Perhaps someone more mathmatically inclined (or less tired) could help me out here. I was testing in the arena yesterday and got some numbers:
With 4425 Proj AC, and no reflect, Sheffy critted me for 1246 dmg.
With 2322 Proj AC, and no reflect, Sheffy critted me for 1351 dmg.
With 614 Proj AC, and no reflect, Sheffy critted me for 1436 dmg.
With 494 Proj AC, and no reflect, Sheffy critted me for 1442 dmg.
Calculate those differences out, and you come out to 20 ACs = -1 dmg in pvp (which is all that counts, right? .
So I was thinking: With a full mk2 set, You have approximately 4500 Projectile AC (don't nitpick, this is just theoretical), and 980hp extra.
With a full set of ql220 TL6 nippon whatever armor, you should have around 6200 Projectile AC, and no extra hp. That's a 1700 AC difference, which when divided by 20 brings it down to each hit doing 85 less dmg than with mk2 on.
So take the 980hp, and divide it by 85, and it would take about 12 hits before the dmg taken off by AC equals the added hp of Mk2 armor.

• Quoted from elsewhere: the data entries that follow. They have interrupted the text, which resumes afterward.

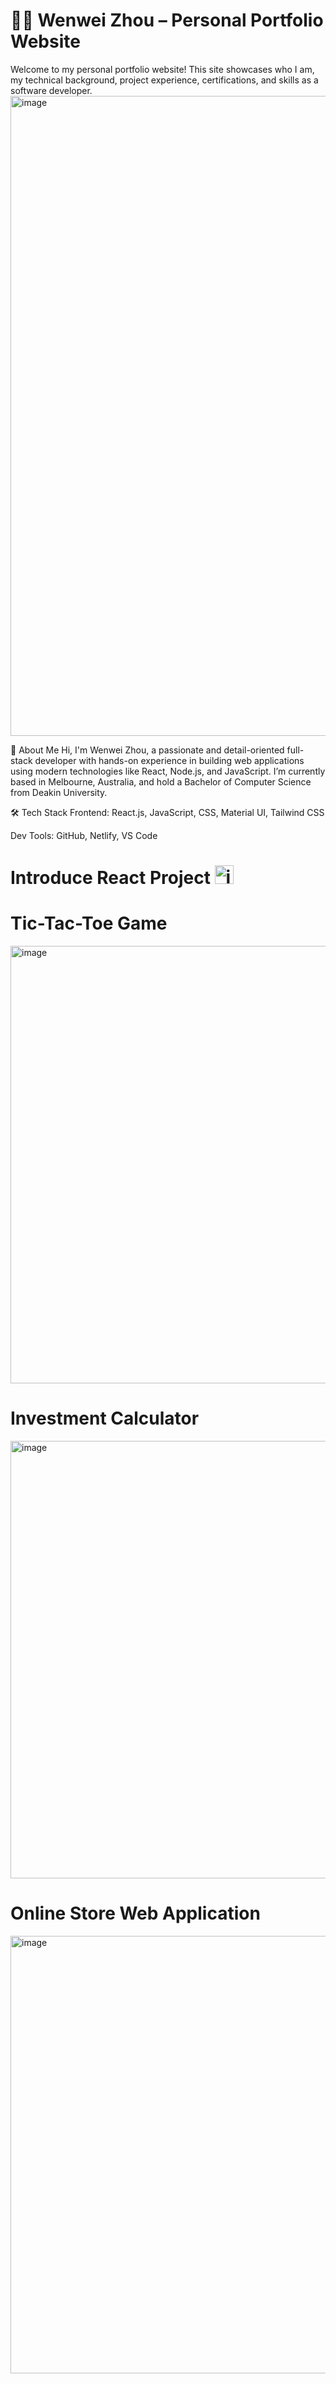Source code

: # 🧑‍💻 Wenwei Zhou – Personal Portfolio Website
Welcome to my personal portfolio website! This site showcases who I am, my technical background, project experience, certifications, and skills as a software developer.
<img width="1536" height="1024" alt="image" src="https://github.com/user-attachments/assets/a8d6c936-37ac-4fb9-859c-a23bb0ca8de5" />

🧠 About Me
Hi, I'm Wenwei Zhou, a passionate and detail-oriented full-stack developer with hands-on experience in building web applications using modern technologies like React, Node.js, and JavaScript. I’m currently based in Melbourne, Australia, and hold a Bachelor of Computer Science from Deakin University.

🛠️ Tech Stack
Frontend: React.js, JavaScript, CSS, Material UI, Tailwind CSS

Dev Tools: GitHub, Netlify, VS Code

# Introduce React Project <img width="30" height="30" alt="image" src="https://github.com/user-attachments/assets/566f8e47-d6eb-4c1f-890e-2c9b1d94bd30" />
# Tic-Tac-Toe Game
<img width="800" height="700" alt="image" src="https://github.com/user-attachments/assets/b5b29f70-a74c-446c-8a18-c87116a84473" />

# Investment Calculator
<img width="800" height="700" alt="image" src="https://github.com/user-attachments/assets/cbc27910-5564-464b-8c28-248eda7b0afe" />

# Online Store Web Application
<img width="800" height="700" alt="image" src="https://github.com/user-attachments/assets/0d8a71b9-a9dd-41d9-afa7-65c1fcf18ef4" />
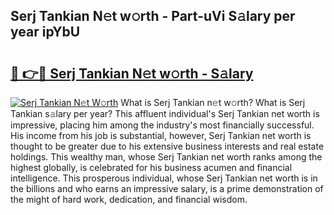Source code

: ## Serj Tankian N𝚎t w𝚘rth - Part-uVi S𝚊lary per year ipYbU

# <h2><a href="http://gc459y.nevu.top/?p=Serj+Tankian">🔗 👉🔴 Serj Tankian N𝚎t w𝚘rth - S𝚊lary</a></h2>

[![Serj Tankian N𝚎t W𝚘rth](https://i.imgur.com/Oavwk0R.jpeg)](http://gc459y.nevu.top/?p=Serj+Tankian)
What is Serj Tankian n𝚎t w𝚘rth? What is Serj Tankian s𝚊lary per year?
This affluent individual's Serj Tankian net worth is impressive, placing him among the industry's most financially successful. His income from his job is substantial, however, Serj Tankian net worth is thought to be greater due to his extensive business interests and real estate holdings. This wealthy man, whose Serj Tankian net worth ranks among the highest globally, is celebrated for his business acumen and financial intelligence. This prosperous individual, whose Serj Tankian net worth is in the billions and who earns an impressive salary, is a prime demonstration of the might of hard work, dedication, and financial wisdom.
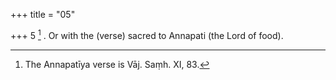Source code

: +++
title = "05"

+++
5 [^4] . Or with the (verse) sacred to Annapati (the Lord of food).


[^4]:  The Annapatīya verse is Vāj. Saṃh. XI, 83.

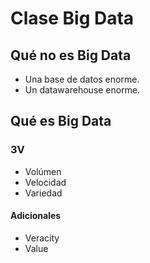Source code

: # Clase Big Data

## Qué no es Big Data
* Una base de datos enorme.
* Un datawarehouse enorme.

## Qué es Big Data

### 3V
* Volúmen
* Velocidad
* Variedad

#### Adicionales
* Veracity
* Value


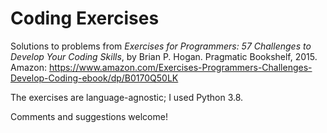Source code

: # Coding Exercises

Solutions to problems from *Exercises for Programmers: 57 Challenges to Develop Your Coding Skills*, by Brian P. Hogan. Pragmatic Bookshelf, 2015. Amazon: https://www.amazon.com/Exercises-Programmers-Challenges-Develop-Coding-ebook/dp/B0170Q50LK

The exercises are language-agnostic; I used Python 3.8. 

Comments and suggestions welcome! 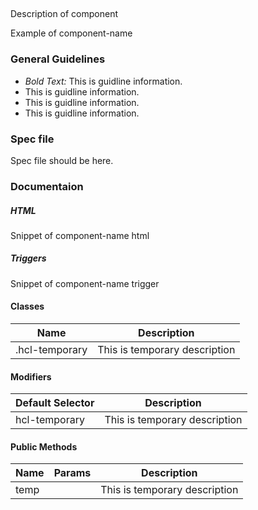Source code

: 
## <component-name>

Description of component

Example of component-name



### General Guidelines

- _Bold Text:_ This is guidline information.
- This is guidline information.
- This is guidline information.
- This is guidline information.



### Spec file

Spec file should be here.



### Documentaion

##### HTML

Snippet of component-name html

##### Triggers

Snippet of component-name trigger

#### Classes

| Name           | Description                   |
| -------------- | ----------------------------- |
| .hcl-temporary | This is temporary description |

#### Modifiers

| Default Selector | Description                   |
| ---------------- | ----------------------------- |
| hcl-temporary    | This is temporary description |

#### Public Methods

| Name | Params | Description                   |
| ---- | ------ | ----------------------------- |
| temp |        | This is temporary description |
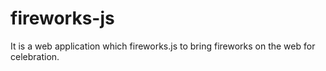 fireworks-js
============

It is a web application which fireworks.js to bring fireworks on the web for celebration.
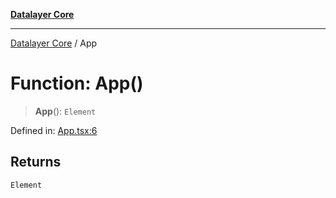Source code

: [**Datalayer Core**](../README.md)

***

[Datalayer Core](../globals.md) / App

# Function: App()

> **App**(): `Element`

Defined in: [App.tsx:6](https://github.com/datalayer/core/blob/9ee3ff986a1d03c6ccac416bca5e4f4dbdeb71a8/src/App.tsx#L6)

## Returns

`Element`
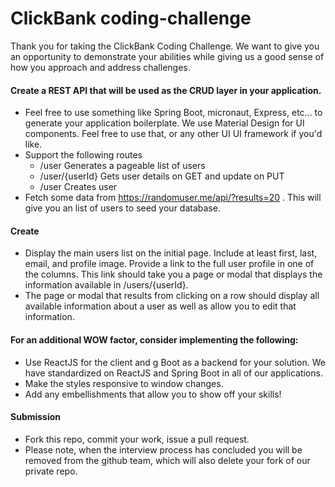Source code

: 
ClickBank coding-challenge
================

Thank you for taking the ClickBank Coding Challenge. We want to give you an opportunity to demonstrate your abilities while giving us a good sense of how you approach and address challenges. 

#### Create a REST API that will be used as the CRUD layer in your application. 
* Feel free to use something like Spring Boot, micronaut, Express, etc... to generate your application boilerplate. We use Material Design for UI components. Feel free to use that, or any other UI UI framework if you'd like. 
* Support the following routes
  * /user Generates a pageable list of users
  * /user/{userId} Gets user details on GET and update on PUT
  * /user Creates user
* Fetch some data from https://randomuser.me/api/?results=20 . This will give you an list of users to seed your database.

#### Create
* Display the main users list on the initial page. Include at least first, last, email, and profile image.  Provide a link to the full user profile in one of the columns. This link should take you a page or modal that displays the information available in /users/{userId}.
* The page or modal that results from clicking on a row should display all available information about a user as well as allow you to edit that information.

#### For an additional WOW factor, consider implementing the following:
* Use ReactJS for the client and 
g Boot as a backend for your solution. We have standardized on ReactJS and Spring Boot in all of our applications.
* Make the styles responsive to window changes. 
* Add any embellishments that allow you to show off your skills!

#### Submission
* Fork this repo, commit your work, issue a pull request.
* Please note, when the interview process has concluded you will be removed from the github team, which will also delete your fork of our private repo.
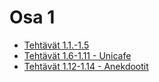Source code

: # Osa 1
* [Tehtävät 1.1.-1.5](/excercises_1_1-1_5)
* [Tehtävät 1.6-1.11 - Unicafe](excercises_1_6-1_11-unicafe)
* [Tehtävät 1.12-1.14 - Anekdootit](excercises_1_12-1_14-anecdotes)
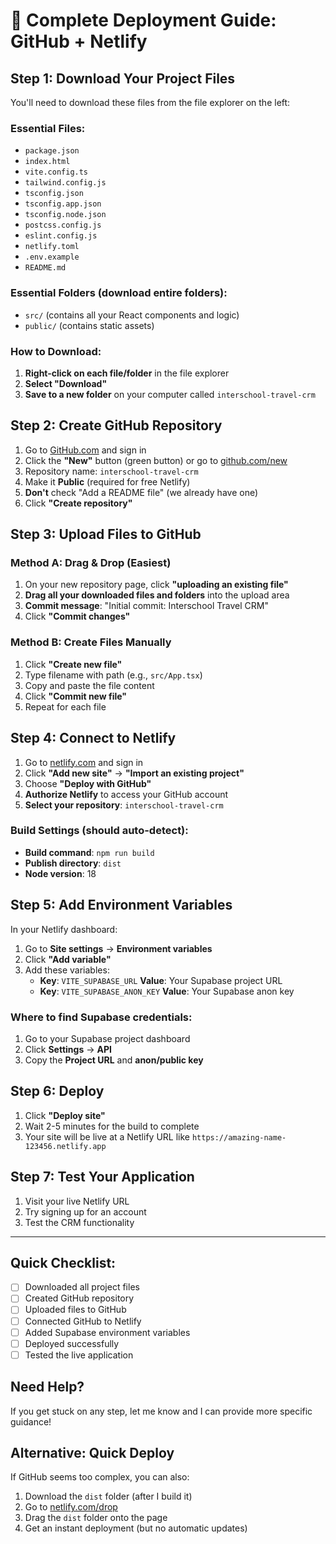 # 🚀 Complete Deployment Guide: GitHub + Netlify

## Step 1: Download Your Project Files

You'll need to download these files from the file explorer on the left:

### Essential Files:
- `package.json`
- `index.html`
- `vite.config.ts`
- `tailwind.config.js`
- `tsconfig.json`
- `tsconfig.app.json`
- `tsconfig.node.json`
- `postcss.config.js`
- `eslint.config.js`
- `netlify.toml`
- `.env.example`
- `README.md`

### Essential Folders (download entire folders):
- `src/` (contains all your React components and logic)
- `public/` (contains static assets)

### How to Download:
1. **Right-click on each file/folder** in the file explorer
2. **Select "Download"**
3. **Save to a new folder** on your computer called `interschool-travel-crm`

## Step 2: Create GitHub Repository

1. Go to [GitHub.com](https://github.com) and sign in
2. Click the **"New"** button (green button) or go to [github.com/new](https://github.com/new)
3. Repository name: `interschool-travel-crm`
4. Make it **Public** (required for free Netlify)
5. **Don't** check "Add a README file" (we already have one)
6. Click **"Create repository"**

## Step 3: Upload Files to GitHub

### Method A: Drag & Drop (Easiest)
1. On your new repository page, click **"uploading an existing file"**
2. **Drag all your downloaded files and folders** into the upload area
3. **Commit message**: "Initial commit: Interschool Travel CRM"
4. Click **"Commit changes"**

### Method B: Create Files Manually
1. Click **"Create new file"**
2. Type filename with path (e.g., `src/App.tsx`)
3. Copy and paste the file content
4. Click **"Commit new file"**
5. Repeat for each file

## Step 4: Connect to Netlify

1. Go to [netlify.com](https://netlify.com) and sign in
2. Click **"Add new site"** → **"Import an existing project"**
3. Choose **"Deploy with GitHub"**
4. **Authorize Netlify** to access your GitHub account
5. **Select your repository**: `interschool-travel-crm`

### Build Settings (should auto-detect):
- **Build command**: `npm run build`
- **Publish directory**: `dist`
- **Node version**: 18

## Step 5: Add Environment Variables

In your Netlify dashboard:
1. Go to **Site settings** → **Environment variables**
2. Click **"Add variable"**
3. Add these variables:
   - **Key**: `VITE_SUPABASE_URL` **Value**: Your Supabase project URL
   - **Key**: `VITE_SUPABASE_ANON_KEY` **Value**: Your Supabase anon key

### Where to find Supabase credentials:
1. Go to your Supabase project dashboard
2. Click **Settings** → **API**
3. Copy the **Project URL** and **anon/public key**

## Step 6: Deploy

1. Click **"Deploy site"**
2. Wait 2-5 minutes for the build to complete
3. Your site will be live at a Netlify URL like `https://amazing-name-123456.netlify.app`

## Step 7: Test Your Application

1. Visit your live Netlify URL
2. Try signing up for an account
3. Test the CRM functionality

---

## Quick Checklist:

- [ ] Downloaded all project files
- [ ] Created GitHub repository
- [ ] Uploaded files to GitHub
- [ ] Connected GitHub to Netlify
- [ ] Added Supabase environment variables
- [ ] Deployed successfully
- [ ] Tested the live application

## Need Help?

If you get stuck on any step, let me know and I can provide more specific guidance!

## Alternative: Quick Deploy

If GitHub seems too complex, you can also:
1. Download the `dist` folder (after I build it)
2. Go to [netlify.com/drop](https://netlify.com/drop)
3. Drag the `dist` folder onto the page
4. Get an instant deployment (but no automatic updates)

This is the part where I get confused. If I were to rank the armor by value, last night I was thinking along these lines: in pvp if you take less than 12 hits before you die, then the hp from mk2 is more valuable.
If you take more than 12 hits, then the extra ACs will shave off more than 980 dmg, which means that the ACs are actually more valuable.
Does that sound right to all of you? This would mean that a full set of that high ql armor would be more valuable for those enfs, docs, advs, and soldiers out there that take more than 12 hits in the majority of fights. For those wussy nanomages like me, the 980 hp would be more valuable as I usually die from less than 12 hits.
Problem is, I don't really know how to factor in healing, which I'm sure makes a difference, and I'm not sure if ACs change when someone has high level reflect (rrfe+bracers, or TMS) running. Any suggestions on how to test this?